I did go over to the site, set up an account and have been working my way through the questionnaire. So far, I have had to trick it into doing a few things - and the way you're supposed to enter income from a foreign employer is far from intuitive (though I think I've managed to figure it out). 

I think I'm going to move this thread over to the Expat Tax section, as I posted the list of Free File sites that claim to accept foreign addresses. Since the list has changed a bit from last year, I'm curious to see if we can get some "real user" reports.

Anyhow - thank you for sharing!
Cheers,
Bev


----------



## rynd2it (Feb 2, 2010)

Bevdeforges said:


> Unfortunately that seems to be pretty much par for the course. The companies that do the US tax software don't seem to understand much about actually filling out and filing the forms from overseas.
> Bev


It's just not acceptable that they don't carry out even rudimentary QA - one dry run with this would have found that bug. Why do they think that users are software testers (unpaid) 

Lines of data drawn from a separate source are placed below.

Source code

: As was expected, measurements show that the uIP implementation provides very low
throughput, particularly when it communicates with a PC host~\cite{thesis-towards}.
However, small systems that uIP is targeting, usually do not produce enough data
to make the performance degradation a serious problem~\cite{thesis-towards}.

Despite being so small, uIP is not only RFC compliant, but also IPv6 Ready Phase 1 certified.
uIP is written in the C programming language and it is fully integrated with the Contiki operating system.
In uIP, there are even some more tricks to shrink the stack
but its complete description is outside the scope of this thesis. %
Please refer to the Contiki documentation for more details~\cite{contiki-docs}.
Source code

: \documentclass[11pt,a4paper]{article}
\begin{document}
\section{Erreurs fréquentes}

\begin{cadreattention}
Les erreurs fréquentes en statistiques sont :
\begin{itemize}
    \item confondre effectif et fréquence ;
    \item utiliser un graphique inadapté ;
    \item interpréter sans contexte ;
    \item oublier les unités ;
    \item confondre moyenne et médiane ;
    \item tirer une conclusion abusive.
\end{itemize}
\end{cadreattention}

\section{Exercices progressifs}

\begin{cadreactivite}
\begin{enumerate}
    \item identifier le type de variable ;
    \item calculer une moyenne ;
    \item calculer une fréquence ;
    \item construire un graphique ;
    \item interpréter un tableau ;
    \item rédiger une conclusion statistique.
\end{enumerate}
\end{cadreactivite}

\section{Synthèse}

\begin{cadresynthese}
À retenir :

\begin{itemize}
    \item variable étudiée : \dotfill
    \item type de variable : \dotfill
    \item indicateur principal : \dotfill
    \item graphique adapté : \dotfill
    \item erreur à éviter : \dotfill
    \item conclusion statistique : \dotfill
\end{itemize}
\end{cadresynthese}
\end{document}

Ah well, back to snail mail


----------



## Bevdeforges (Nov 16, 2007)

I spent part of this afternoon playing around with the TurboTax software - and checking a couple of the other Free File software systems out. (Will play with them later.)

It may not be all the fault of Intuit (or TurboTax). It seems that the standards for the IRS to accept an e-filed return are kind of dodgy, too. 
Cheers,
Bev


----------



## rynd2it (Feb 2, 2010)

Bevdeforges said:


> I spent part of this afternoon playing around with the TurboTax software - and checking a couple of the other Free File software systems out. (Will play with them later.)
> 
> It may not be all the fault of Intuit (or TurboTax). It seems that the standards for the IRS to accept an e-filed return are kind of dodgy, too.
> Cheers,
> Bev


It is the fault of Intuit if they make false claims for their software and promote the product as having a specific feature which turns out not to work. If the IRS rules mean they can't make it work then withdraw the feature.

Cheers


----------